Erst diese Woche wurde berichtet, dass ­Beamte der Frankfurter Polizei von Kollegen, die zur Geheimhaltung verpflichtet waren, gezielt gewarnt wurden, dass ihre Handys möglicherweise im Rahmen verdeckter Ermittlungen auf rechtsextreme und verfassungswidrige Inhalte gefilzt würden. Sie hatten genügend Zeit, alle Beweismittel zu vernichten, die auf ihre Organisierung in rechtsextremen Chatgruppen hinweisen könnten. All diese Ereignisse, die sich in unterschiedlichen Regionen des Landes zutragen, deuten zusammengenommen nur auf eines hin: Systemversagen.
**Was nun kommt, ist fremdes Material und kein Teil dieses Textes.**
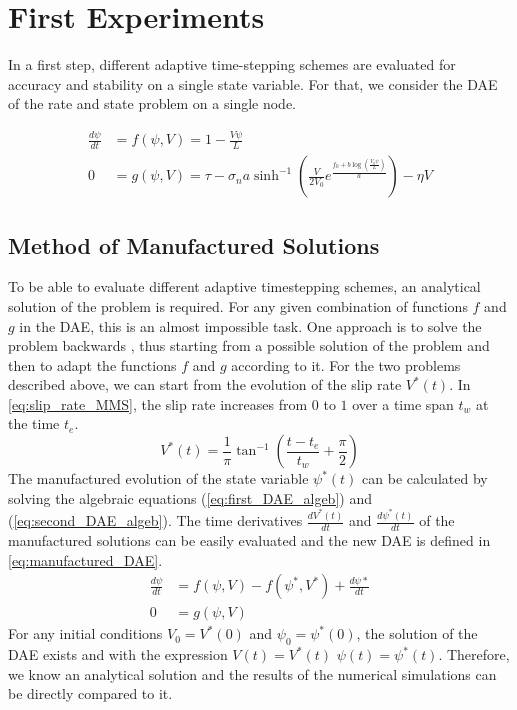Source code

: 

\chapter{First Experiments}
In a first step, different adaptive time-stepping schemes are evaluated for accuracy and stability on a single state variable. For that, we consider the DAE of the rate and state problem on a single node.  
    

\begin{align}
    \label{eq:first_DAE_ODE}
    \frac{d\psi}{dt} &= f(\psi,V) = 1 - \frac{V\psi}{L} \\
    \label{eq:first_DAE_algeb}
    0 &= g(\psi,V) = \tau - \sigma_na\sinh^{-1}\left(\frac{V}{2V_0}e^{\frac{f_0 + b\log\left(\frac{V_0\psi}{L}\right)}{a}}\right)-\eta V
\end{align}

\section{Method of Manufactured Solutions}
To be able to evaluate different adaptive timestepping schemes, an analytical solution of the problem is required. For any given combination of functions $f$ and $g$ in the DAE, this is an almost impossible task. One approach is to solve the problem backwards \cite{10.1115/1.1436090}, thus starting from a possible solution of the problem and then to adapt the functions $f$ and $g$ according to it. For the two problems described above, we can start from the evolution of the slip rate $V^*(t)$. In \autoref{eq:slip_rate_MMS}, the slip rate increases from $0$ to $1$ over a time span $t_w$ at the time $t_e$.
\begin{equation}  
    \label{eq:slip_rate_MMS}
    V^*(t) = \frac{1}{\pi}\tan^{-1}\left(\frac{t-t_e}{t_w} + \frac{\pi}{2}\right)
\end{equation}
The manufactured evolution of the state variable $\psi^*(t)$ can be calculated by solving the algebraic equations (\ref{eq:first_DAE_algeb}) and (\ref{eq:second_DAE_algeb}). The time derivatives $\frac{dV^*(t)}{dt}$ and $\frac{d\psi^*(t)}{dt}$ of the manufactured solutions can be easily evaluated and the new DAE is defined in \autoref{eq:manufactured_DAE}.
\begin{align}
    \label{eq:manufactured_DAE}
    \frac{d\psi}{dt} &= f(\psi,V) - f(\psi^*,V^*) + \frac{d\psi*}{dt} \\
    0 &= g(\psi, V) 
\end{align}
For any initial conditions $V_0 = V^*(0)$ and $\psi_0 = \psi^*(0)$, the solution of the DAE exists and with the expression $V(t) = V^*(t)$ $\psi(t) = \psi^*(t)$. Therefore, we know an analytical solution and the results of the numerical simulations can be directly compared to it. 

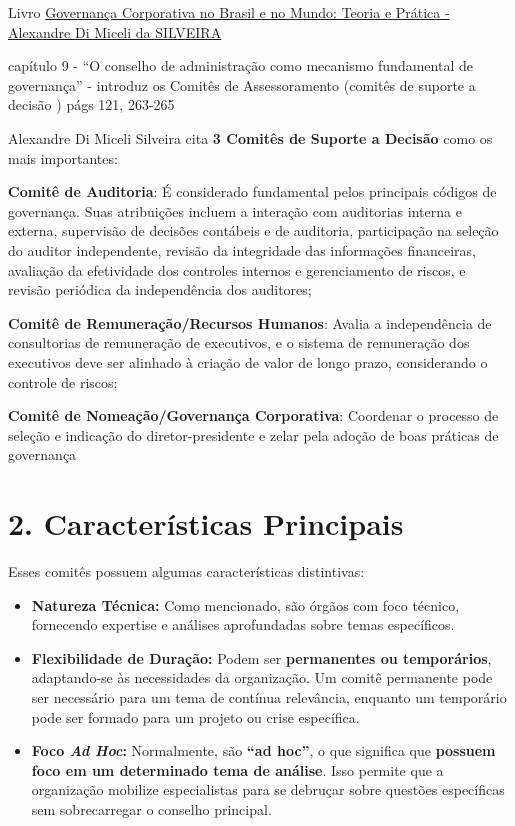 \documentclass[
]{book}
\providecommand{\tightlist}{%
  \setlength{\itemsep}{0pt}\setlength{\parskip}{0pt}}
\begin{document}
Livro \href{https://pdfcoffee.com/governana-corporativa-no-brasil-e-no-mundo-pdf-free.html}{Governança Corporativa no Brasil e no Mundo: Teoria e Prática - Alexandre Di Miceli da SILVEIRA}

capítulo 9 - ``O conselho de administração como mecanismo fundamental de governança'' - introduz os Comitês de Assessoramento (comitês de suporte a decisão ) págs 121, 263-265

Alexandre Di Miceli Silveira cita \textbf{3 Comitês de Suporte a Decisão} como os mais importantes:

\textbf{Comitê de Auditoria}: É considerado fundamental pelos principais códigos de governança. Suas atribuições incluem a interação com auditorias interna e externa, supervisão de decisões contábeis e de auditoria, participação na seleção do auditor independente, revisão da integridade das informações financeiras, avaliação da efetividade dos controles internos e gerenciamento de riscos, e revisão periódica da independência dos auditores;

\textbf{Comitê de Remuneração/Recursos Humanos}: Avalia a independência de consultorias de remuneração de executivos, e o sistema de remuneração dos executivos deve ser alinhado à criação de valor de longo prazo, considerando o controle de riscos;

\textbf{Comitê de Nomeação/Governança Corporativa}: Coordenar o processo de seleção e indicação do diretor-presidente e zelar pela adoção de boas práticas de governança

\section{2. Características Principais}\label{caracteruxedsticas-principais}

Esses comitês possuem algumas características distintivas:

\begin{itemize}
\tightlist
\item
  \textbf{Natureza Técnica:} Como mencionado, são órgãos com foco técnico, fornecendo expertise e análises aprofundadas sobre temas específicos.
\item
  \textbf{Flexibilidade de Duração:} Podem ser \textbf{permanentes ou temporários}, adaptando-se às necessidades da organização. Um comitê permanente pode ser necessário para um tema de contínua relevância, enquanto um temporário pode ser formado para um projeto ou crise específica.
\item
  \textbf{Foco \emph{Ad Hoc}:} Normalmente, são \textbf{``ad hoc''}, o que significa que \textbf{possuem foco em um determinado tema de análise}. Isso permite que a organização mobilize especialistas para se debruçar sobre questões específicas sem sobrecarregar o conselho principal.
\end{itemize}
\end{document}
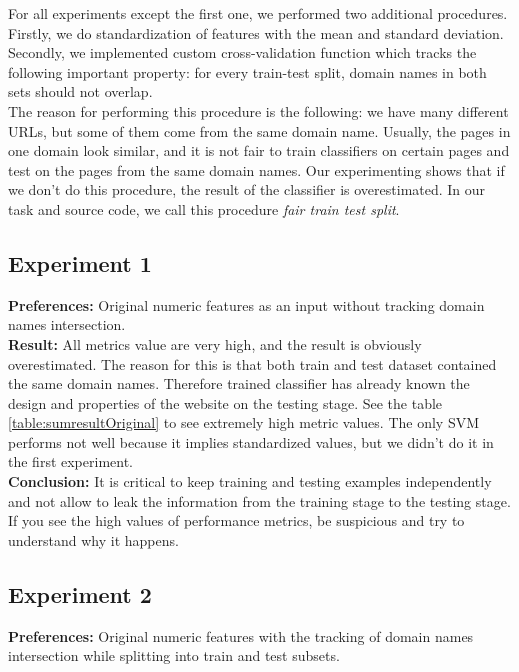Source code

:For all experiments except the first one, we performed two additional procedures. Firstly, we do standardization of features with the mean and standard deviation. Secondly, we implemented custom cross-validation function which tracks the following important property: for every train-test split, domain names in both sets should not overlap. \\

The reason for performing this procedure is the following: we have many different URLs, but some of them come from the same domain name. Usually, the pages in one domain look similar, and it is not fair to train classifiers on certain pages and test on the pages from the same domain names. Our experimenting shows that if we don't do this procedure, the result of the classifier is overestimated. In our task and source code, we call this procedure \textit{fair train test split}.\\

\subsection{Experiment 1}
\noindent\textbf{Preferences:} Original numeric features as an input without tracking domain names intersection. \\

\noindent\textbf{Result:} All metrics value are very high, and the result is obviously overestimated. The reason for this is that both train and test dataset contained the same domain names. Therefore trained classifier has already known the design and properties of the website on the testing stage. See the table \ref{table:sumresultOriginal} to see extremely high metric values. The only SVM performs not well because it implies standardized values, but we didn't do it in the first experiment.\\

\noindent\textbf{Conclusion:} It is critical to keep training and testing examples independently and not allow to leak the information from the training stage to the testing stage. If you see the high values of performance metrics, be suspicious and try to understand why it happens.

\subsection{Experiment 2}
\noindent\textbf{Preferences:} Original numeric features with the tracking of domain names intersection while splitting into train and test subsets. \\

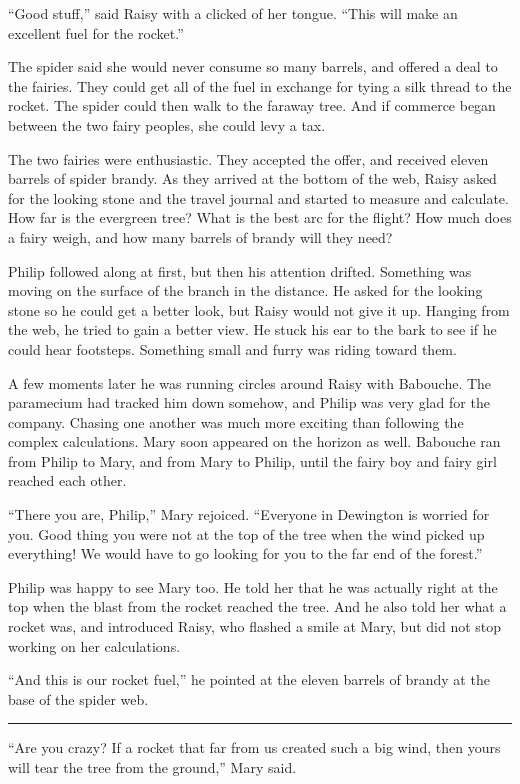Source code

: \documentclass[10pt, draft]{memoir}
\renewcommand{\pfbreakdisplay}{\bigskip \ding{166} \bigskip}
\newcommand{\secbreak}{\fancybreak{\pfbreakdisplay}}
\begin{document}
``Good stuff,'' said Raisy with a clicked of her tongue. ``This will make an excellent fuel for the rocket.''

The spider said she would never consume so many barrels, and offered a deal to the fairies. They could get all of the fuel in exchange for tying a silk thread to the rocket. The spider could then walk to the faraway tree. And if commerce began between the two fairy peoples, she could levy a tax.

The two fairies were enthusiastic. They accepted the offer, and received eleven barrels of spider brandy. As they arrived at the bottom of the web, Raisy asked for the looking stone and the travel journal and started to measure and calculate. How far is the evergreen tree? What is the best arc for the flight? How much does a fairy weigh, and how many barrels of brandy will they need?

Philip followed along at first, but then his attention drifted. Something was moving on the surface of the branch in the distance. He asked for the looking stone so he could get a better look, but Raisy would not give it up. Hanging from the web, he tried to gain a better view. He stuck his ear to the bark to see if he could hear footsteps. Something small and furry was riding toward them.

A few moments later he was running circles around Raisy with Babouche. The paramecium had tracked him down somehow, and Philip was very glad for the company. Chasing one another was much more exciting than following the complex calculations. Mary soon appeared on the horizon as well. Babouche ran from Philip to Mary, and from Mary to Philip, until the fairy boy and fairy girl reached each other.

``There you are, Philip,'' Mary rejoiced. ``Everyone in Dewington is worried for you. Good thing you were not at the top of the tree when the wind picked up everything! We would have to go looking for you to the far end of the forest.''

Philip was happy to see Mary too. He told her that he was actually right at the top when the blast from the rocket reached the tree. And he also told her what a rocket was, and introduced Raisy, who flashed a smile at Mary, but did not stop working on her calculations.

``And this is our rocket fuel,'' he pointed at the eleven barrels of brandy at the base of the spider web.

\secbreak

``Are you crazy? If a rocket that far from us created such a big wind, then yours will tear the tree from the ground,'' Mary said.
\end{document}
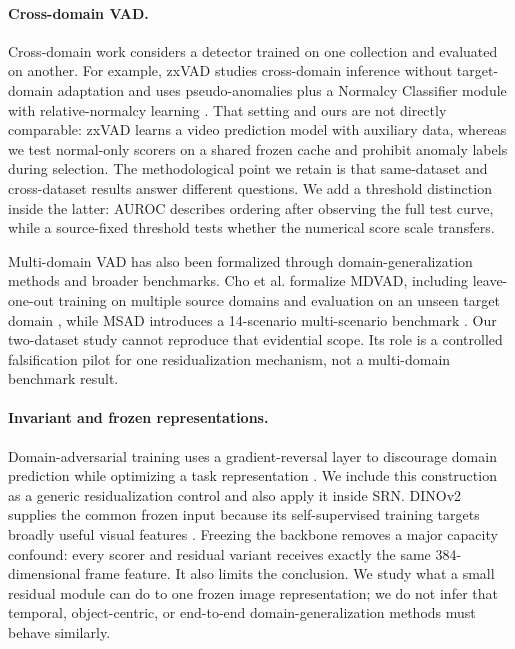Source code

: \paragraph{Cross-domain VAD.}
Cross-domain work considers a detector trained on one collection and evaluated on another. For example, zxVAD studies cross-domain inference without target-domain adaptation and uses pseudo-anomalies plus a Normalcy Classifier module with relative-normalcy learning \citep{aich2023crossdomain}. That setting and ours are not directly comparable: zxVAD learns a video prediction model with auxiliary data, whereas we test normal-only scorers on a shared frozen cache and prohibit anomaly labels during selection. The methodological point we retain is that same-dataset and cross-dataset results answer different questions. We add a threshold distinction inside the latter: AUROC describes ordering after observing the full test curve, while a source-fixed threshold tests whether the numerical score scale transfers.

Multi-domain VAD has also been formalized through domain-generalization methods and broader benchmarks. Cho et al. formalize MDVAD, including leave-one-out training on multiple source domains and evaluation on an unseen target domain \citep{cho2024multidomain}, while MSAD introduces a 14-scenario multi-scenario benchmark \citep{zhu2024advancing}. Our two-dataset study cannot reproduce that evidential scope. Its role is a controlled falsification pilot for one residualization mechanism, not a multi-domain benchmark result.

\paragraph{Invariant and frozen representations.}
Domain-adversarial training uses a gradient-reversal layer to discourage domain prediction while optimizing a task representation \citep{ganin2016domain}. We include this construction as a generic residualization control and also apply it inside SRN. DINOv2 supplies the common frozen input because its self-supervised training targets broadly useful visual features \citep{oquab2024dinov2}. Freezing the backbone removes a major capacity confound: every scorer and residual variant receives exactly the same 384-dimensional frame feature. It also limits the conclusion. We study what a small residual module can do to one frozen image representation; we do not infer that temporal, object-centric, or end-to-end domain-generalization methods must behave similarly.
Die Sicherheits­behörden sind vor allem damit beschäftigt, sich und die eigene Macht zu schützen.

Verhältnismäßigkeit ist keine brauchbare Kategorie mehr, wenn Polizeigewalt eskaliert

Gegen den Schützen von Dortmund werde nun wegen Verdachts auf Körperverletzung mit Todesfolge ermittelt, heißt es von der Staatsanwaltschaft. Aus Neutralitätsgründen übernimmt die Ermittlungen aber eine andere Polizeibehörde, und zwar Kollegen aus Recklinghausen. Den Fall in deren Landkreis wiederum – der Todesfall nach Fixierung und Pfef­fer­spray­einsatz – schauen sich die Kollegen aus Dortmund an. Wie neutral und unabhängig diese Ermittlungen laufen werden, lässt sich leider schon absehen.